Which of the lines below include "executable"? Each one should be copied out.

• _Data extracted from a collection_:
....
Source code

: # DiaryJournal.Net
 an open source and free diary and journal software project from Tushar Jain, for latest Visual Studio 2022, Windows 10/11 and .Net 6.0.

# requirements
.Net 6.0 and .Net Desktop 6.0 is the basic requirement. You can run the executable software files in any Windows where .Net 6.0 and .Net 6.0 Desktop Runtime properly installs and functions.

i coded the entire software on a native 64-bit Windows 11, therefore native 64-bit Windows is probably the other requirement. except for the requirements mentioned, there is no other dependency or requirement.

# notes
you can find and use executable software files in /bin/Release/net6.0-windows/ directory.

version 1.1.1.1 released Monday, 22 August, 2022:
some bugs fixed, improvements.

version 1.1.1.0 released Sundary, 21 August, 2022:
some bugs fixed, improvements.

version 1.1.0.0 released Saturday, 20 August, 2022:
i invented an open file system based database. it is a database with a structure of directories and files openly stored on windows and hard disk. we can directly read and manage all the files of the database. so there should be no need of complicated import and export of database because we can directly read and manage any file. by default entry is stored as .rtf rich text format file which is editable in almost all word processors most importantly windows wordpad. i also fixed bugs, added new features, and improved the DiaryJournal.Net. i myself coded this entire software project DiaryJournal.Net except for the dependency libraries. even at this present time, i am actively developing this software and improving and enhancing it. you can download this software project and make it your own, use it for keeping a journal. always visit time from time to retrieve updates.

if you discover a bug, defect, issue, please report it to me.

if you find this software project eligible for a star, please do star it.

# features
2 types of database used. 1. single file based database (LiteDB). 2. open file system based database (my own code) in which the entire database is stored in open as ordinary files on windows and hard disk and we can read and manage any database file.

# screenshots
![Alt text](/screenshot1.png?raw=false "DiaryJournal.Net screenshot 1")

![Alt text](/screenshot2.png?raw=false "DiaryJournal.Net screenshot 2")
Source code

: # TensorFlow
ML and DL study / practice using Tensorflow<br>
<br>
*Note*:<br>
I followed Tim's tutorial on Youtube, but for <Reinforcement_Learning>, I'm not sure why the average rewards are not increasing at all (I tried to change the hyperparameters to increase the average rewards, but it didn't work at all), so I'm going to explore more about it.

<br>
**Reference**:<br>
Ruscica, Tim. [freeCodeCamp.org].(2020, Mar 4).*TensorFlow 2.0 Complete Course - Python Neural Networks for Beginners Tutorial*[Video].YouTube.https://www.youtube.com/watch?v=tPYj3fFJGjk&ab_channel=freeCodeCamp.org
....
• _Output for this task_:
.Net 6.0 and .Net Desktop 6.0 is the basic requirement. You can run the executable software files in any Windows where .Net 6.0 and .Net 6.0 Desktop Runtime properly installs and functions.
you can find and use executable software files in /bin/Release/net6.0-windows/ directory.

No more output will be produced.